▶ TASK OBJECTIVE: Look for the line containing "- ✅ Comprehensive OpenAPI documentation" and the line containing "- **NEVER create" in the entries below. Copy those two and all lines between them exactly, leaving out pictures.

▶ DATA LISTING:
* * * * *
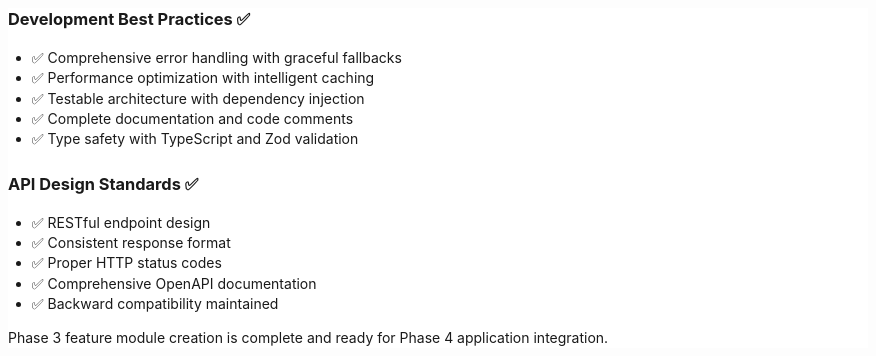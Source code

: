 ### Development Best Practices ✅
- ✅ Comprehensive error handling with graceful fallbacks
- ✅ Performance optimization with intelligent caching
- ✅ Testable architecture with dependency injection
- ✅ Complete documentation and code comments
- ✅ Type safety with TypeScript and Zod validation

### API Design Standards ✅
- ✅ RESTful endpoint design
- ✅ Consistent response format
- ✅ Proper HTTP status codes
- ✅ Comprehensive OpenAPI documentation
- ✅ Backward compatibility maintained

Phase 3 feature module creation is complete and ready for Phase 4 application integration.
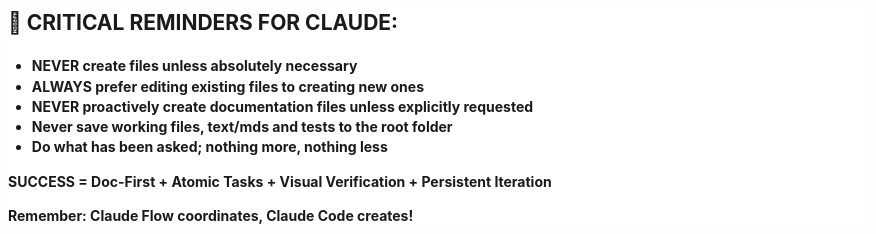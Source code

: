 
## 🔴 CRITICAL REMINDERS FOR CLAUDE:

- **NEVER create files unless absolutely necessary**
- **ALWAYS prefer editing existing files to creating new ones**
- **NEVER proactively create documentation files unless explicitly requested**
- **Never save working files, text/mds and tests to the root folder**
- **Do what has been asked; nothing more, nothing less**

**SUCCESS = Doc-First + Atomic Tasks + Visual Verification + Persistent Iteration**

**Remember: Claude Flow coordinates, Claude Code creates!**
* * * * *
▶ SOLUTION TO THIS PROBLEM:
- ✅ Comprehensive OpenAPI documentation
- ✅ Backward compatibility maintained

Phase 3 feature module creation is complete and ready for Phase 4 application integration.
Source code

: 
## 🔴 CRITICAL REMINDERS FOR CLAUDE:

- **NEVER create files unless absolutely necessary**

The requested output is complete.